» EXERCISE INSTRUCTIONS: Every record is to be printed exactly as written; pictures are to be omitted.

» SUPPLIED INFORMATION:
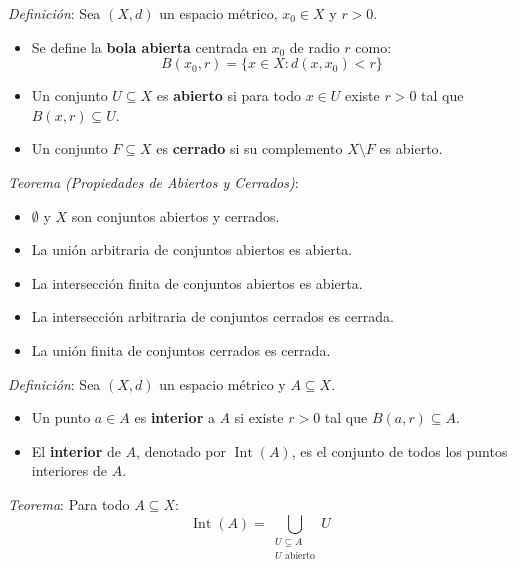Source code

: \documentclass{beamer}
\begin{document}
  \begin{frame}
    \textit{Definición}: Sea $(X, d)$ un espacio métrico, $x_0 \in X$ y $r > 0$.
    \newline

    \begin{itemize}[<+->]
      \item Se define la \textbf{bola abierta} centrada en $x_0$ de radio $r$ como:
            \[ B(x_0, r) = \{x \in X: d(x, x_0) < r\} \]
      \item Un conjunto $U \subseteq X$ es \textbf{abierto} si
            para todo $x \in U$ existe $r > 0$ tal que $B(x, r) \subseteq U$.
      \item Un conjunto $F \subseteq X$ es \textbf{cerrado} si su 
            complemento $X \setminus F$ es abierto.
    \end{itemize}
  \end{frame}

  \begin{frame}
    \textit{Teorema (Propiedades de Abiertos y Cerrados)}:
    \newline

    \begin{itemize}[<+->]
      \item $\emptyset$ y $X$ son conjuntos abiertos y cerrados.
      \item La unión arbitraria de conjuntos abiertos es abierta.
      \item La intersección finita de conjuntos abiertos es abierta.
      \item La intersección arbitraria de conjuntos cerrados es cerrada.
      \item La unión finita de conjuntos cerrados es cerrada.
    \end{itemize}
  \end{frame}

  \begin{frame}
    \textit{Definición}: Sea $(X, d)$ un espacio métrico y $A \subseteq X$.
    \newline
    \begin{itemize}[<+->]
      \item Un punto $a \in A$ es \textbf{interior} a $A$
            si existe $r > 0$ tal que $B(a, r) \subseteq A$.
      \item El \textbf{interior} de $A$, denotado por
            $\operatorname{Int}(A)$, es el conjunto de todos los 
            puntos interiores de $A$.
    \end{itemize}

    \pause

    \vspace{0.5em}
    \textit{Teorema}: Para todo $A \subseteq X$:
    \[ \operatorname{Int}(A) = \bigcup_{\substack{U \subseteq A \\ U \text{ abierto}}} U \]
  \end{frame}
\end{document}
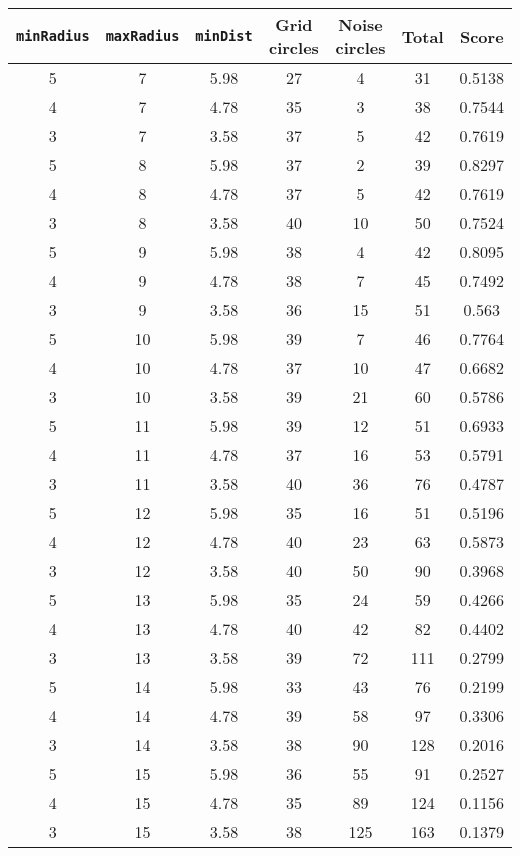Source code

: \documentclass[letterpaper, 12pt]{article}
\begin{document}
\begin{longtable}{|c|c|c|c|c|c|c|}
\hline
\textbf{\texttt{minRadius}} & \textbf{\texttt{maxRadius}} & \textbf{\texttt{minDist}} & \textbf{Grid circles} & \textbf{Noise circles} & \textbf{Total} & \textbf{Score} \\
\hline
5 & 7 & 5.98 & 27 & 4 & 31 & 0.5138 \\
\hline
4 & 7 & 4.78 & 35 & 3 & 38 & 0.7544 \\
\hline
3 & 7 & 3.58 & 37 & 5 & 42 & 0.7619 \\
\hline
5 & 8 & 5.98 & 37 & 2 & 39 & 0.8297 \\
\hline
4 & 8 & 4.78 & 37 & 5 & 42 & 0.7619 \\
\hline
3 & 8 & 3.58 & 40 & 10 & 50 & 0.7524 \\
\hline
5 & 9 & 5.98 & 38 & 4 & 42 & 0.8095 \\
\hline
4 & 9 & 4.78 & 38 & 7 & 45 & 0.7492 \\
\hline
3 & 9 & 3.58 & 36 & 15 & 51 & 0.563 \\
\hline
5 & 10 & 5.98 & 39 & 7 & 46 & 0.7764 \\
\hline
4 & 10 & 4.78 & 37 & 10 & 47 & 0.6682 \\
\hline
3 & 10 & 3.58 & 39 & 21 & 60 & 0.5786 \\
\hline
5 & 11 & 5.98 & 39 & 12 & 51 & 0.6933 \\
\hline
4 & 11 & 4.78 & 37 & 16 & 53 & 0.5791 \\
\hline
3 & 11 & 3.58 & 40 & 36 & 76 & 0.4787 \\
\hline
5 & 12 & 5.98 & 35 & 16 & 51 & 0.5196 \\
\hline
4 & 12 & 4.78 & 40 & 23 & 63 & 0.5873 \\
\hline
3 & 12 & 3.58 & 40 & 50 & 90 & 0.3968 \\
\hline
5 & 13 & 5.98 & 35 & 24 & 59 & 0.4266 \\
\hline
4 & 13 & 4.78 & 40 & 42 & 82 & 0.4402 \\
\hline
3 & 13 & 3.58 & 39 & 72 & 111 & 0.2799 \\
\hline
5 & 14 & 5.98 & 33 & 43 & 76 & 0.2199 \\
\hline
4 & 14 & 4.78 & 39 & 58 & 97 & 0.3306 \\
\hline
3 & 14 & 3.58 & 38 & 90 & 128 & 0.2016 \\
\hline
5 & 15 & 5.98 & 36 & 55 & 91 & 0.2527 \\
\hline
4 & 15 & 4.78 & 35 & 89 & 124 & 0.1156 \\
\hline
3 & 15 & 3.58 & 38 & 125 & 163 & 0.1379 \\

\end{longtable}
\end{document}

» TASK OUTPUT:
Source code

: \documentclass{beamer}
\begin{document}
  \begin{frame}
    \textit{Definición}: Sea $(X, d)$ un espacio métrico, $x_0 \in X$ y $r > 0$.
    \newline

    \begin{itemize}[<+->]
      \item Se define la \textbf{bola abierta} centrada en $x_0$ de radio $r$ como:
            \[ B(x_0, r) = \{x \in X: d(x, x_0) < r\} \]
      \item Un conjunto $U \subseteq X$ es \textbf{abierto} si
            para todo $x \in U$ existe $r > 0$ tal que $B(x, r) \subseteq U$.
      \item Un conjunto $F \subseteq X$ es \textbf{cerrado} si su 
            complemento $X \setminus F$ es abierto.
    \end{itemize}
  \end{frame}

  \begin{frame}
    \textit{Teorema (Propiedades de Abiertos y Cerrados)}:
    \newline

    \begin{itemize}[<+->]
      \item $\emptyset$ y $X$ son conjuntos abiertos y cerrados.
      \item La unión arbitraria de conjuntos abiertos es abierta.
      \item La intersección finita de conjuntos abiertos es abierta.
      \item La intersección arbitraria de conjuntos cerrados es cerrada.
      \item La unión finita de conjuntos cerrados es cerrada.
    \end{itemize}
  \end{frame}

  \begin{frame}
    \textit{Definición}: Sea $(X, d)$ un espacio métrico y $A \subseteq X$.
    \newline
    \begin{itemize}[<+->]
      \item Un punto $a \in A$ es \textbf{interior} a $A$
            si existe $r > 0$ tal que $B(a, r) \subseteq A$.
      \item El \textbf{interior} de $A$, denotado por
            $\operatorname{Int}(A)$, es el conjunto de todos los 
            puntos interiores de $A$.
    \end{itemize}

    \pause

    \vspace{0.5em}
    \textit{Teorema}: Para todo $A \subseteq X$:
    \[ \operatorname{Int}(A) = \bigcup_{\substack{U \subseteq A \\ U \text{ abierto}}} U \]
  \end{frame}
\end{document}
Source code

: \documentclass[letterpaper, 12pt]{article}
\begin{document}
\begin{longtable}{|c|c|c|c|c|c|c|}
\hline
\textbf{\texttt{minRadius}} & \textbf{\texttt{maxRadius}} & \textbf{\texttt{minDist}} & \textbf{Grid circles} & \textbf{Noise circles} & \textbf{Total} & \textbf{Score} \\
\hline
5 & 7 & 5.98 & 27 & 4 & 31 & 0.5138 \\
\hline
4 & 7 & 4.78 & 35 & 3 & 38 & 0.7544 \\
\hline
3 & 7 & 3.58 & 37 & 5 & 42 & 0.7619 \\
\hline
5 & 8 & 5.98 & 37 & 2 & 39 & 0.8297 \\
\hline
4 & 8 & 4.78 & 37 & 5 & 42 & 0.7619 \\
\hline
3 & 8 & 3.58 & 40 & 10 & 50 & 0.7524 \\
\hline
5 & 9 & 5.98 & 38 & 4 & 42 & 0.8095 \\
\hline
4 & 9 & 4.78 & 38 & 7 & 45 & 0.7492 \\
\hline
3 & 9 & 3.58 & 36 & 15 & 51 & 0.563 \\
\hline
5 & 10 & 5.98 & 39 & 7 & 46 & 0.7764 \\
\hline
4 & 10 & 4.78 & 37 & 10 & 47 & 0.6682 \\
\hline
3 & 10 & 3.58 & 39 & 21 & 60 & 0.5786 \\
\hline
5 & 11 & 5.98 & 39 & 12 & 51 & 0.6933 \\
\hline
4 & 11 & 4.78 & 37 & 16 & 53 & 0.5791 \\
\hline
3 & 11 & 3.58 & 40 & 36 & 76 & 0.4787 \\
\hline
5 & 12 & 5.98 & 35 & 16 & 51 & 0.5196 \\
\hline
4 & 12 & 4.78 & 40 & 23 & 63 & 0.5873 \\
\hline
3 & 12 & 3.58 & 40 & 50 & 90 & 0.3968 \\
\hline
5 & 13 & 5.98 & 35 & 24 & 59 & 0.4266 \\
\hline
4 & 13 & 4.78 & 40 & 42 & 82 & 0.4402 \\
\hline
3 & 13 & 3.58 & 39 & 72 & 111 & 0.2799 \\
\hline
5 & 14 & 5.98 & 33 & 43 & 76 & 0.2199 \\
\hline
4 & 14 & 4.78 & 39 & 58 & 97 & 0.3306 \\
\hline
3 & 14 & 3.58 & 38 & 90 & 128 & 0.2016 \\
\hline
5 & 15 & 5.98 & 36 & 55 & 91 & 0.2527 \\
\hline
4 & 15 & 4.78 & 35 & 89 & 124 & 0.1156 \\
\hline
3 & 15 & 3.58 & 38 & 125 & 163 & 0.1379 \\

\end{longtable}
\end{document}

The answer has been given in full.